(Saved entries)
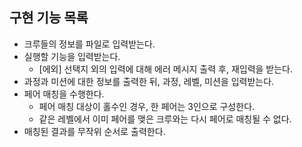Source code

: ## 구현 기능 목록
- 크루들의 정보를 파일로 입력받는다.
- 실행할 기능을 입력받는다.
    - [에외] 선택지 외의 입력에 대해 에러 메시지 출력 후, 재입력을 받는다.
- 과정과 미션에 대한 정보를 출력한 뒤, 과정, 레벨, 미션을 입력받는다.
- 페어 매칭을 수행한다. 
  - 페어 매칭 대상이 홀수인 경우, 한 페어는 3인으로 구성한다.
  - 같은 레벨에서 이미 페어를 맺은 크루와는 다시 페어로 매칭될 수 없다.
- 매칭된 결과를 무작위 순서로 출력한다.
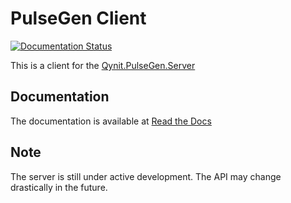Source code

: # PulseGen Client

[![Documentation Status](https://readthedocs.org/projects/pulsegen-client/badge/?version=latest)](https://pulsegen-client.readthedocs.io/en/latest/?badge=latest)

This is a client for the
[Qynit.PulseGen.Server](https://github.com/kahojyun/Qynit.PulseGen)

## Documentation

The documentation is available at
[Read the Docs](https://pulsegen-client.readthedocs.io/en/latest/)

## Note

The server is still under active development. The API may change drastically in
the future.
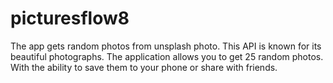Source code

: # picturesflow8

The app gets random photos from unsplash photo. This API is known for its beautiful photographs. The application allows you to get 25 random photos. With the ability to save them to your phone or share with friends.
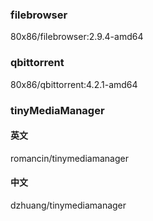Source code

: ### filebrowser

80x86/filebrowser:2.9.4-amd64

### qbittorrent

80x86/qbittorrent:4.2.1-amd64

### tinyMediaManager

#### 英文

romancin/tinymediamanager

#### 中文

dzhuang/tinymediamanager
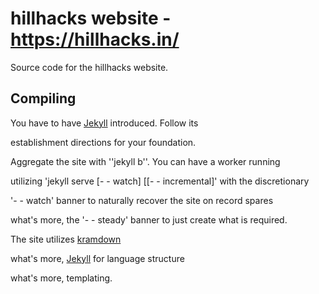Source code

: # hillhacks website - https://hillhacks.in/

Source code for the hillhacks website.

## Compiling

You have to have [Jekyll](http://jekyllrb.com/) introduced. Follow its 

establishment directions for your foundation. 

Aggregate the site with ''jekyll b''. You can have a worker running 

utilizing 'jekyll serve [- - watch] [[- - incremental]' with the discretionary 

'- - watch' banner to naturally recover the site on record spares 

what's more, the '- - steady' banner to just create what is required. 

The site utilizes [kramdown](https://kramdown.gettalong.org/syntax.html) 

what's more, [Jekyll](https://jekyllrb.com/docs/formats/) for language structure 

what's more, templating.
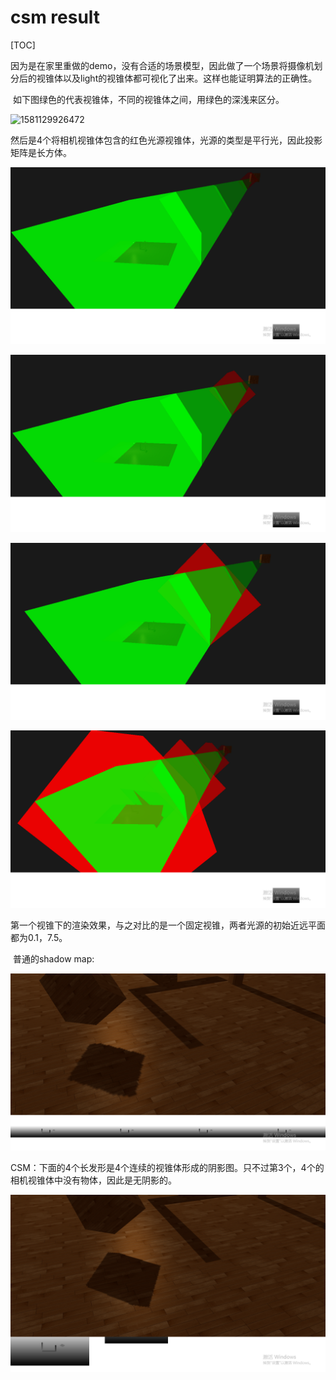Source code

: # csm result

[TOC]

​	因为是在家里重做的demo，没有合适的场景模型，因此做了一个场景将摄像机划分后的视锥体以及light的视锥体都可视化了出来。这样也能证明算法的正确性。

​	如下图绿色的代表视锥体，不同的视锥体之间，用绿色的深浅来区分。

![1581129926472](..\csm_pictureSet\1581129926472.png)





​	然后是4个将相机视锥体包含的红色光源视锥体，光源的类型是平行光，因此投影矩阵是长方体。



![1581129989210](.\csm_pictureSet\1581129989210.png)



![1581130014408](.\csm_pictureSet\1581130014408.png)

![1581130055840](.\csm_pictureSet\1581130055840.png)

![1581130092315](.\csm_pictureSet\1581130092315.png)





​	第一个视锥下的渲染效果，与之对比的是一个固定视锥，两者光源的初始近远平面都为0.1，7.5。

​	普通的shadow map:

![1581130779706](.\csm_pictureSet\1581130779706.png)

CSM：下面的4个长发形是4个连续的视锥体形成的阴影图。只不过第3个，4个的相机视锥体中没有物体，因此是无阴影的。

![1581130810304](.\csm_pictureSet\1581130810304.png)














































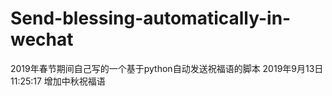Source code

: # Send-blessing-automatically-in-wechat
2019年春节期间自己写的一个基于python自动发送祝福语的脚本
2019年9月13日11:25:17
增加中秋祝福语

- Exercise prompt -
Report all lines of the data that include the word "This".

- Solution to the problem -
This is a client for the
The app gets random photos from unsplash photo. This API is known for its beautiful photographs. The application allows you to get 25 random photos. With the ability to save them to your phone or share with friends.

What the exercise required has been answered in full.